Net sales for the three months ended July 31, 2010 in the international wholesale segment were $42.0 million, above the prior year period by $5.6 million or 15.3%. The increase in international wholesale net sales was driven by an increase in the licensed brands category. Net sales in the licensed brands category were above the prior year period by $5.0 million or 26.9%, primarily due to market expansion and better performance resulting from improved economic conditions when compared to prior year period. Net sales in the luxury and accessible luxury categories were relatively flat year-over-year. For the three months ended July 31, 2010, fluctuations in foreign currency exchange rates unfavorably impacted net sales by $1.3 million when compared to the prior year period.
Net sales for the three months ended July 31, 2010 in the retail segment, consisting solely of the Company’s outlet stores, were $13.3 million, below the prior year period by $0.1 million or 0.6%. As of July 31, 2010, the Company operated 31 outlet stores.
Gross Profit. Gross profit for the three months ended July 31, 2010 was $45.6 million or 53.4% of net sales as compared to $47.4 million or 57.1% of net sales for the three months ended July 31, 2009. The decrease in gross profit of $1.8 million was primarily attributed to the decrease in gross margin percentage. The gross margin percentage for the three months ended July 31, 2010 was unfavorably impacted by approximately 200 basis points resulting from a shift in channel and product mix. The gross margin percentage for the three months ended July 31, 2010 was also unfavorably impacted by approximately 230 basis points by fluctuations in foreign currency. In addition, the gross margin percentage during the three months ended July 31, 2009 was unfavorably impacted by approximately 60 basis points resulting from the $1.0 million of sales of excess discontinued inventory.
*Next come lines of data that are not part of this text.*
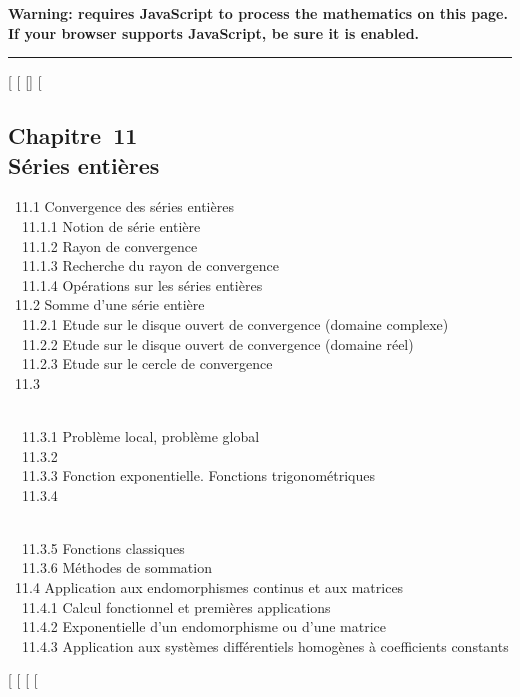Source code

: \textbf{Warning: 
requires JavaScript to process the mathematics on this page.\\ If your
browser supports JavaScript, be sure it is enabled.}

\begin{center}\rule{3in}{0.4pt}\end{center}

{[}
{[}
{[}{]}
{[}

\subsection{Chapitre~11\\Séries entières}

~11.1 {Convergence des séries
entières} \\ ~~11.1.1 {Notion de
série entière} \\ ~~11.1.2 {Rayon
de convergence} \\ ~~11.1.3
{Recherche du rayon de
convergence} \\ ~~11.1.4
{Opérations sur les séries
entières} \\ ~11.2 {Somme d'une
série entière} \\ ~~11.2.1 {Etude
sur le disque ouvert de convergence (domaine complexe)} \\ ~~11.2.2
{Etude sur le disque ouvert de
convergence (domaine réel)} \\ ~~11.2.3
{Etude sur le cercle de
convergence} \\ ~11.3

\\ ~~11.3.1 {Problème local,
problème global} \\ ~~11.3.2
 \\
~~11.3.3 {Fonction exponentielle.
Fonctions trigonométriques} \\ ~~11.3.4

\\ ~~11.3.5 {Fonctions
classiques} \\ ~~11.3.6 {Méthodes
de sommation} \\ ~11.4 {Application
aux endomorphismes continus et aux matrices} \\ ~~11.4.1
{Calcul fonctionnel et premières
applications} \\ ~~11.4.2
{Exponentielle d'un endomorphisme
ou d'une matrice} \\ ~~11.4.3
{Application aux systèmes
différentiels homogènes à coefficients constants}

{[}
{[}
{[}
{[}

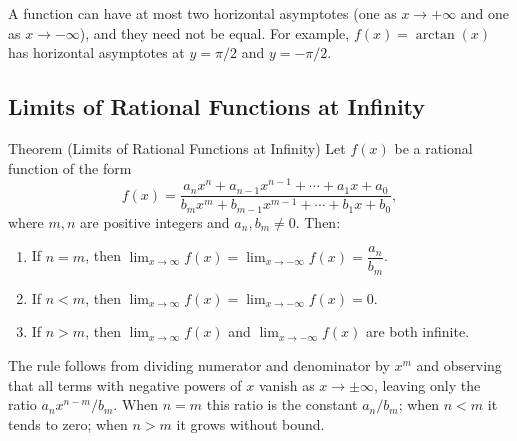 \begin{remark*}
A function can have at most two horizontal asymptotes (one as
$x \to +\infty$ and one as $x \to -\infty$), and they need not
be equal.
For example, $f(x) = \arctan(x)$ has horizontal asymptotes at
$y = \pi/2$ and $y = -\pi/2$.
\end{remark*}

\subsection*{Limits of Rational Functions at Infinity}

\begin{theorembox}{Theorem (Limits of Rational Functions at Infinity)}
Let $f(x)$ be a rational function of the form
\[
  f(x) = \frac{a_n x^n + a_{n-1} x^{n-1} + \cdots + a_1 x + a_0}
              {b_m x^m + b_{m-1} x^{m-1} + \cdots + b_1 x + b_0},
\]
where $m, n$ are positive integers and $a_n, b_m \neq 0$. Then:
\begin{enumerate}
  \item If $n = m$, then
        $\displaystyle\lim_{x \to \infty} f(x)
         = \lim_{x \to -\infty} f(x) = \dfrac{a_n}{b_m}$.

  \item If $n < m$, then
        $\displaystyle\lim_{x \to \infty} f(x)
         = \lim_{x \to -\infty} f(x) = 0$.

  \item If $n > m$, then $\lim_{x \to \infty} f(x)$ and
        $\lim_{x \to -\infty} f(x)$ are both infinite.
\end{enumerate}
\end{theorembox}

\begin{remark*}
The rule follows from dividing numerator and denominator by $x^m$
and observing that all terms with negative powers of $x$ vanish
as $x \to \pm\infty$, leaving only the ratio $a_n x^{n-m} / b_m$.
When $n = m$ this ratio is the constant $a_n/b_m$; when $n < m$
it tends to zero; when $n > m$ it grows without bound.
\end{remark*}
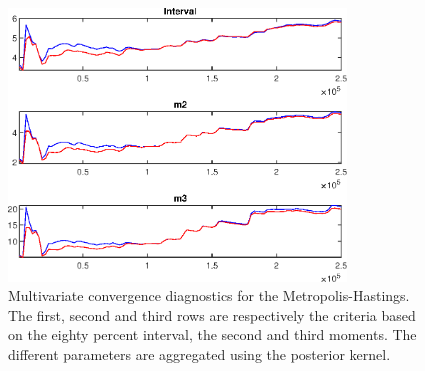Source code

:  
\begin{figure}[H]
\centering 
\includegraphics[width=0.8\textwidth]{BRS_imp_mobility/Output/BRS_imp_mobility_mdiag}
\caption{Multivariate convergence diagnostics for the Metropolis-Hastings.
The first, second and third rows are respectively the criteria based on
the eighty percent interval, the second and third moments. The different 
parameters are aggregated using the posterior kernel.}\label{Fig:MultivariateDiagnostics}
\end{figure}

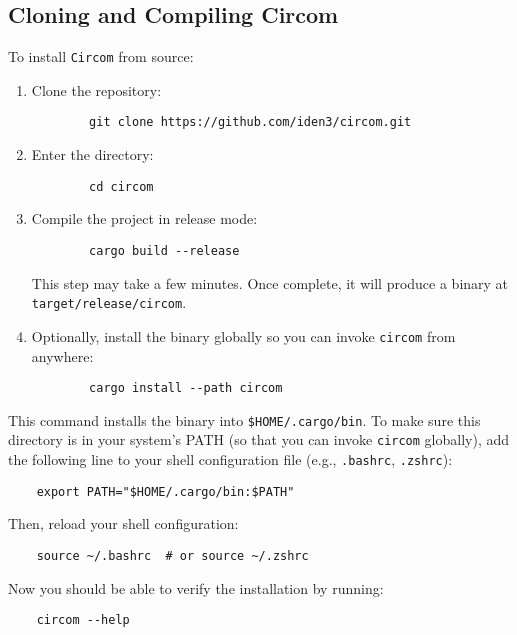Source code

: \documentclass{article}
\begin{document}
\subsection{Cloning and Compiling Circom}

To install \texttt{Circom} from source:

\begin{enumerate}
	\item Clone the repository:
	\begin{verbatim}
		git clone https://github.com/iden3/circom.git
	\end{verbatim}
	
	\item Enter the directory:
	\begin{verbatim}
		cd circom
	\end{verbatim}
	
	\item Compile the project in release mode:
	\begin{verbatim}
		cargo build --release
	\end{verbatim}
	
	This step may take a few minutes. Once complete, it will produce a binary at \texttt{target/release/circom}.
	
	\item Optionally, install the binary globally so you can invoke \texttt{circom} from anywhere:
	\begin{verbatim}
		cargo install --path circom
	\end{verbatim}
\end{enumerate}

This command installs the binary into \texttt{\$HOME/.cargo/bin}. To make sure this directory is in your system's PATH (so that you can invoke \texttt{circom} globally), add the following line to your shell configuration file (e.g., \texttt{.bashrc}, \texttt{.zshrc}):

\begin{verbatim}
	export PATH="$HOME/.cargo/bin:$PATH"
\end{verbatim}

Then, reload your shell configuration:

\begin{verbatim}
	source ~/.bashrc  # or source ~/.zshrc
\end{verbatim}

Now you should be able to verify the installation by running:

\begin{verbatim}
	circom --help
\end{verbatim}
\end{document}
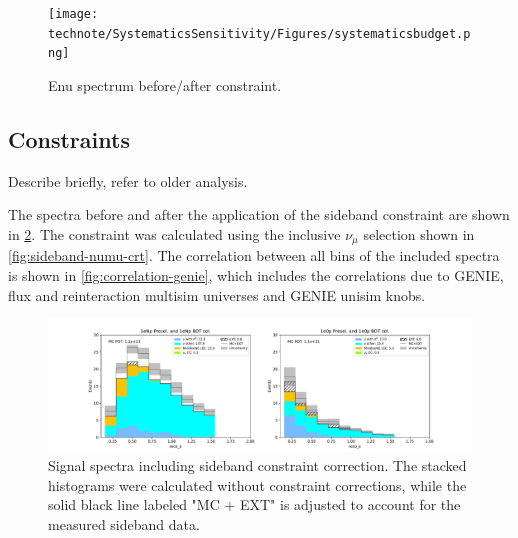 \begin{center}
\begin{figure}[h]
    \texttt{[image: technote/SystematicsSensitivity/Figures/systematicsbudget.png]}
    \caption{Enu spectrum before/after constraint.}
    \label{fig:systematicsbudget}
\end{figure}
\end{center}

\newpage
\subsection{Constraints}


Describe briefly, refer to older analysis.

The spectra before and after the application of the sideband constraint are shown in \cref{fig:constraint}. The constraint was calculated using the inclusive $\nu_\mu$ selection shown in \cref{fig:sideband-numu-crt}. The correlation between all bins of the included spectra is shown in \cref{fig:correlation-genie}, which includes the correlations due to GENIE, flux and reinteraction multisim universes and GENIE unisim knobs.

\begin{center}
\begin{figure}[h]
    \includegraphics[width=1.00\textwidth]{technote/SystematicsSensitivity/Figures/signals_runs_1-5_constrained.pdf}
    \caption{Signal spectra including sideband constraint correction. The stacked histograms were calculated without constraint corrections,  while the solid black line labeled "MC + EXT" is adjusted to account for the measured sideband data.}
    \label{fig:constraint}
\end{figure}
\end{center}

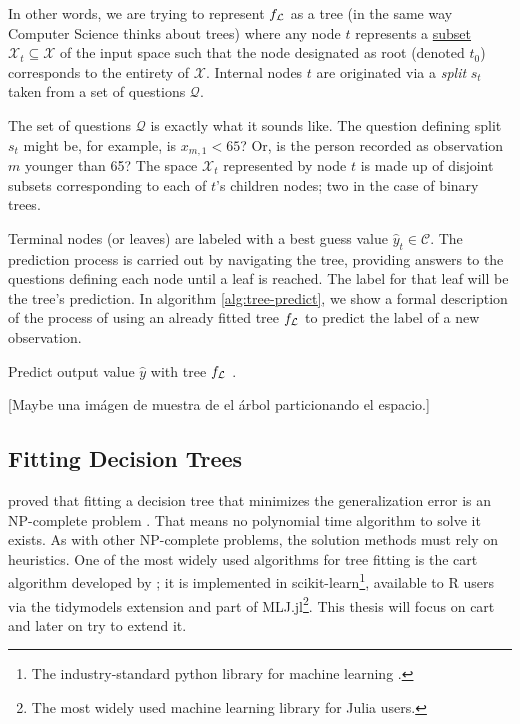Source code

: In other words, we are trying to represent $f_{\mathcal{L}}$ as a tree (in the same way
Computer Science thinks about trees) where any node $t$ represents a
\underline{subset} $\mathcal{X}_t \subseteq \mathcal{X}$ of the input space such
that the node designated as root (denoted $t_0$) corresponds to the entirety of
$\mathcal{X}$.  Internal nodes $t$ are originated via a \textit{split} $s_t$
taken from a set of questions $\mathcal{Q}$.

The set of questions $\mathcal{Q}$ is exactly what it sounds like. The question
defining split $s_t$ might be, for example, is $x_{m, 1} < 65$? Or, is the person
recorded as observation $m$ younger than 65? The space $\mathcal{X}_t$
represented by node $t$ is made up of disjoint subsets corresponding to each
of $t$'s children nodes; two in the case of binary trees. 

Terminal nodes (or leaves) are labeled with a best guess value $\widehat{y}_t
\in \mathcal{C}$. The prediction process is carried out by navigating the tree,
providing answers to the questions defining each node until a leaf is reached.
The label for that leaf will be the tree's prediction. In algorithm
\ref{alg:tree-predict}, we show a formal description of the process of using an
already fitted tree $f_{\mathcal{L}}$ to predict the label of a new observation. 

\begin{algorithm}
    \caption[Tree prediction algorithm]{Predict output value $\widehat{y}$ with
        tree $f_{\mathcal{L}}$ \cite[Ch.~3.2]{louppe2014}.}
    \label{alg:tree-predict}
\end{algorithm}

[Maybe una imágen de muestra de el árbol particionando el espacio.]

\subsection{Fitting Decision Trees}

\citeauthor{hyafil1976} proved that fitting a decision tree that minimizes the
generalization error is an NP-complete problem \cite{hyafil1976}. That means no
polynomial time algorithm to solve it exists. As with other NP-complete
problems, the solution methods must rely on heuristics. One of the most widely
used algorithms for tree fitting is the \acl{cart} algorithm developed by
\citeauthor{breiman2017} \cite{breiman2017}; it is implemented in
scikit-learn\footnote{The industry-standard python library for machine learning
\cite{louppe2014}.}, available to R users via the tidymodels extension and part
of MLJ.jl\footnote{The most widely used machine learning library for Julia
users.}. This thesis will focus on \ac{cart} and later on try to extend it.

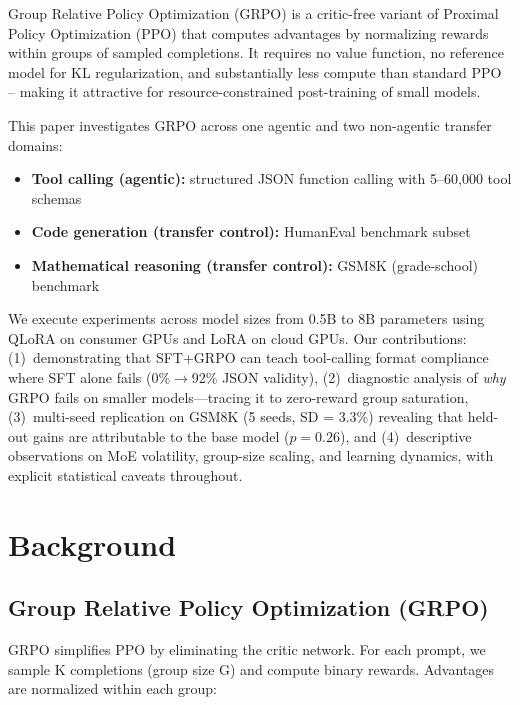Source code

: \documentclass{article}
\begin{document}
Group Relative Policy Optimization (GRPO) \citep{shao2024deepseekmath} is a critic-free variant of Proximal Policy Optimization (PPO) that computes advantages by normalizing rewards within groups of sampled completions. It requires no value function, no reference model for KL regularization, and substantially less compute than standard PPO -- making it attractive for resource-constrained post-training of small models.

This paper investigates GRPO across one agentic and two non-agentic transfer domains:
\begin{itemize}
    \item \textbf{Tool calling (agentic):} structured JSON function calling with 5--60,000 tool schemas
    \item \textbf{Code generation (transfer control):} HumanEval benchmark subset
    \item \textbf{Mathematical reasoning (transfer control):} GSM8K (grade-school) benchmark
\end{itemize}

We execute experiments across model sizes from 0.5B to 8B parameters using QLoRA on consumer GPUs and LoRA on cloud GPUs. Our contributions: (1)~demonstrating that SFT+GRPO can teach tool-calling format compliance where SFT alone fails (0\%$\rightarrow$92\% JSON validity), (2)~diagnostic analysis of \emph{why} GRPO fails on smaller models---tracing it to zero-reward group saturation, (3)~multi-seed replication on GSM8K (5 seeds, SD = 3.3\%) revealing that held-out gains are attributable to the base model ($p{=}0.26$), and (4)~descriptive observations on MoE volatility, group-size scaling, and learning dynamics, with explicit statistical caveats throughout.

\section{Background}

\subsection{Group Relative Policy Optimization (GRPO)}

GRPO \citep{shao2024deepseekmath} simplifies PPO by eliminating the critic network. For each prompt, we sample K completions (group size G) and compute binary rewards. Advantages are normalized within each group:
\end{document}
Selling, General and Administrative (“SG&A”). SG&A expenses for the three months ended July 31, 2010 were $46.6 million as compared to $42.9 million for the three months ended July 31, 2009, representing an increase of $3.7 million or 8.5%. The increase in SG&A expenses included higher marketing expense of $2.3 million resulting from the Company’s decision to increase investment in this area to elevate its brands’ connection with consumers and to drive sales growth. Additionally, fluctuations in foreign currency exchange rates unfavorably impacted SG&A for the three months ended July 31, 2010 by $2.2 million, primarily due to
20
the transactional effect of foreign denominated assets held in weakening currencies. These expense increases were partially offset by a reduction in consulting and professional fees of $1.4 million, primarily as a result of reduced outside services related to the implementation of SAP in the prior year, as well as higher legal fees in the prior year that did not recur.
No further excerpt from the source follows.